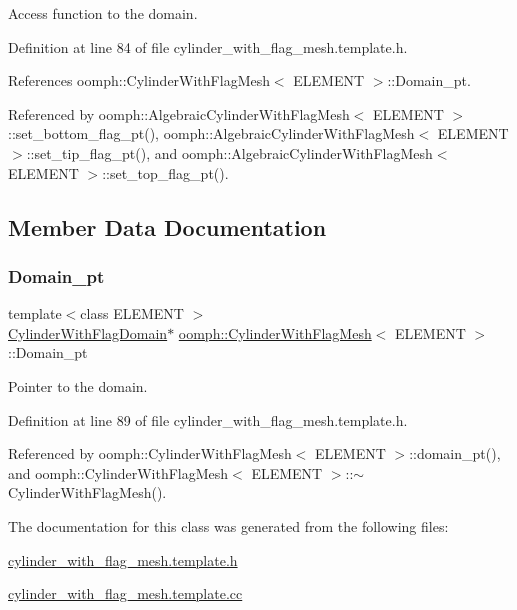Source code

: Access function to the domain. 



Definition at line 84 of file cylinder\+\_\+with\+\_\+flag\+\_\+mesh.\+template.\+h.



References oomph\+::\+Cylinder\+With\+Flag\+Mesh$<$ E\+L\+E\+M\+E\+N\+T $>$\+::\+Domain\+\_\+pt.



Referenced by oomph\+::\+Algebraic\+Cylinder\+With\+Flag\+Mesh$<$ E\+L\+E\+M\+E\+N\+T $>$\+::set\+\_\+bottom\+\_\+flag\+\_\+pt(), oomph\+::\+Algebraic\+Cylinder\+With\+Flag\+Mesh$<$ E\+L\+E\+M\+E\+N\+T $>$\+::set\+\_\+tip\+\_\+flag\+\_\+pt(), and oomph\+::\+Algebraic\+Cylinder\+With\+Flag\+Mesh$<$ E\+L\+E\+M\+E\+N\+T $>$\+::set\+\_\+top\+\_\+flag\+\_\+pt().



\subsection{Member Data Documentation}
\mbox{\label{classoomph_1_1CylinderWithFlagMesh_a257b36fed6fb0d20d108a27c6a1c5f86}} 
\subsubsection{\texorpdfstring{Domain\+\_\+pt}{Domain\_pt}}
{\footnotesize\ttfamily template$<$class E\+L\+E\+M\+E\+NT $>$ \\
\hyperlink{classoomph_1_1CylinderWithFlagDomain}{Cylinder\+With\+Flag\+Domain}$\ast$ \hyperlink{classoomph_1_1CylinderWithFlagMesh}{oomph\+::\+Cylinder\+With\+Flag\+Mesh}$<$ E\+L\+E\+M\+E\+NT $>$\+::Domain\+\_\+pt\hspace{0.3cm}{\ttfamily [protected]}}



Pointer to the domain. 



Definition at line 89 of file cylinder\+\_\+with\+\_\+flag\+\_\+mesh.\+template.\+h.



Referenced by oomph\+::\+Cylinder\+With\+Flag\+Mesh$<$ E\+L\+E\+M\+E\+N\+T $>$\+::domain\+\_\+pt(), and oomph\+::\+Cylinder\+With\+Flag\+Mesh$<$ E\+L\+E\+M\+E\+N\+T $>$\+::$\sim$\+Cylinder\+With\+Flag\+Mesh().



The documentation for this class was generated from the following files\+:\begin{DoxyCompactItemize}
\item 
\hyperlink{cylinder__with__flag__mesh_8template_8h}{cylinder\+\_\+with\+\_\+flag\+\_\+mesh.\+template.\+h}\item 
\hyperlink{cylinder__with__flag__mesh_8template_8cc}{cylinder\+\_\+with\+\_\+flag\+\_\+mesh.\+template.\+cc}\end{DoxyCompactItemize}

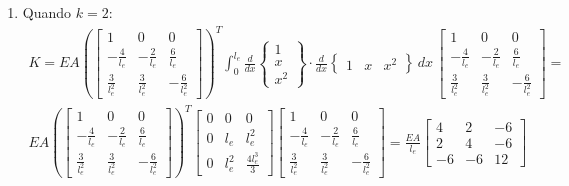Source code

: \begin{tcolorbox}[breakable, colback=white, colframe=black, boxrule=0.4pt, arc=0pt, outer arc=0pt]
\begin{enumerate}[label=\alph*), leftmargin=*]
            \vspace{2mm}
            
            \item Quando $k=2$:
            $$\begin{aligned}
                K = EA \left(\begin{bmatrix} 1 & 0 & 0 \\ -\frac{4}{l_e} & -\frac{2}{l_e} & \frac{6}{l_e} \\ \frac{3}{l_e^2} & \frac{3}{l_e^2} & -\frac{6}{l_e^2} \end{bmatrix}\right)^T \int_{0}^{l_e} \frac{d}{dx}\begin{Bmatrix} 1 \\ x \\ x^2 \end{Bmatrix} \cdot \frac{d}{dx}\begin{Bmatrix} 1 & x & x^2 \end{Bmatrix} \, dx \, \begin{bmatrix} 1 & 0 & 0 \\ -\frac{4}{l_e} & -\frac{2}{l_e} & \frac{6}{l_e} \\ \frac{3}{l_e^2} & \frac{3}{l_e^2} & -\frac{6}{l_e^2} \end{bmatrix} = \\
                EA \left(\begin{bmatrix} 1 & 0 & 0 \\ -\frac{4}{l_e} & -\frac{2}{l_e} & \frac{6}{l_e} \\ \frac{3}{l_e^2} & \frac{3}{l_e^2} & -\frac{6}{l_e^2} \end{bmatrix}\right)^T \begin{bmatrix} 0  & 0 & 0 \\ 0 & l_e & l_e^2 \\ 0 & l_e^2 & \frac{4l_e^3}{3} \end{bmatrix}  \begin{bmatrix} 1 & 0 & 0 \\ -\frac{4}{l_e} & -\frac{2}{l_e} & \frac{6}{l_e} \\ \frac{3}{l_e^2} & \frac{3}{l_e^2} & -\frac{6}{l_e^2} \end{bmatrix} = \frac{EA}{l_e} \begin{bmatrix} 4 & 2 & -6 \\ 2 & 4 & -6 \\ -6 & -6 & 12 \end{bmatrix}
            \end{aligned}$$
        \end{enumerate}
        
        \vspace{2mm} %
    \end{tcolorbox}
\vspace{5mm}

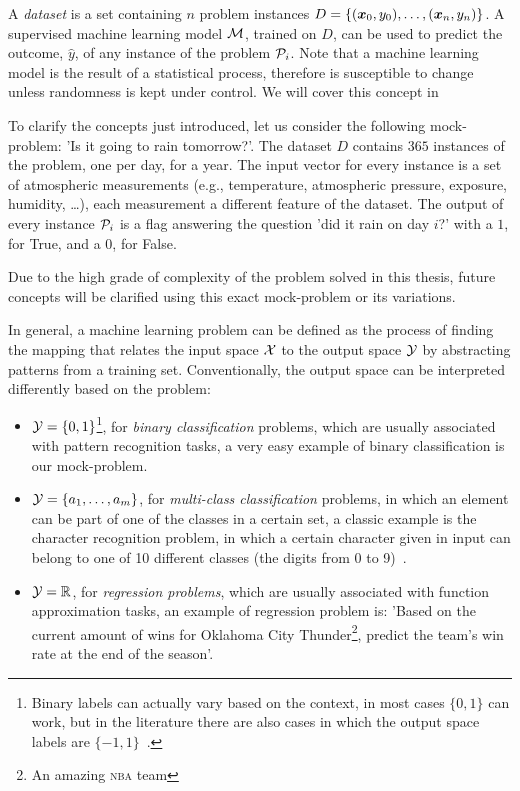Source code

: A \emph{dataset} is a set containing $n$ problem instances $D = \{(\boldsymbol{x}_0, y_0), \allowbreak\ldots\allowbreak, (\boldsymbol{x}_n, y_n)\}$. A supervised machine learning model $\mathcal{M}$, trained on $D$, can be used to predict the outcome, $\hat{y}$, of any instance of the problem $\mathcal{P}_i$. Note that a machine learning model is the result of a statistical process, therefore is susceptible to change unless randomness is kept under control. We will cover this concept in 

To clarify the concepts just introduced, let us consider the following mock-problem: 'Is it going to rain
tomorrow?'. The dataset $D$ contains $365$ instances of the problem, one per day, for a year. The
input vector for every instance is a set of atmospheric measurements (e.g., temperature, atmospheric
pressure, exposure, humidity, \ldots), each measurement a different feature of the dataset. The
output of every instance $\mathcal{P}_i$ is a flag answering the question 'did it rain on day $i$?'
with a $1$, for True, and a $0$, for False.

Due to the high grade of complexity of the problem solved in this thesis, future concepts will be clarified
using this exact mock-problem or its variations.

In general, a machine learning problem can be defined as the process of finding the mapping that
relates the input space $\mathcal{X}$ to the output space $\mathcal{Y}$ by abstracting patterns from
a training set. Conventionally, the output space can be interpreted differently based on
the problem:
\begin{itemize}
	\item $\mathcal{Y} = \{0, 1\}$\footnote{Binary labels can actually vary based on the context, in
		most cases $\{0, 1\}$ can work, but in the literature there are also cases in which
		the output space labels are $\{-1, 1\}$~\cite{ZhouZhi-Hua2021ML}.}, for \emph{binary classification} problems, which are usually associated with pattern recognition tasks, a very easy example of binary classification is our mock-problem. 
	\item $\mathcal{Y} = \{a_1,\ldots, a_m\}$, for \emph{multi-class classification} problems, in
	      which an element can be part of one of the classes in a certain set, a classic
	      example is the character recognition problem, in which a certain character given in
		input can belong to one of 10 different classes (the digits from 0 to 9)~\cite{pal2010handwritten}.
	\item $\mathcal{Y} = \mathbb{R}$, for \emph{regression problems}, which are usually associated
	      with function approximation tasks, an example of regression problem
	      is: 'Based on the current amount of wins for Oklahoma City Thunder\footnote{An
		      amazing \textsc{nba} team}, predict the team's win rate at the end of the season'.
\end{itemize}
● ● ● ●
• **Required work**: Within the entries above, find each line where "problems" appears; copy every one.

• **Answer space**:
		the output space labels are $\{-1, 1\}$~\cite{ZhouZhi-Hua2021ML}.}, for \emph{binary classification} problems, which are usually associated with pattern recognition tasks, a very easy example of binary classification is our mock-problem. 
	\item $\mathcal{Y} = \{a_1,\ldots, a_m\}$, for \emph{multi-class classification} problems, in
	\item $\mathcal{Y} = \mathbb{R}$, for \emph{regression problems}, which are usually associated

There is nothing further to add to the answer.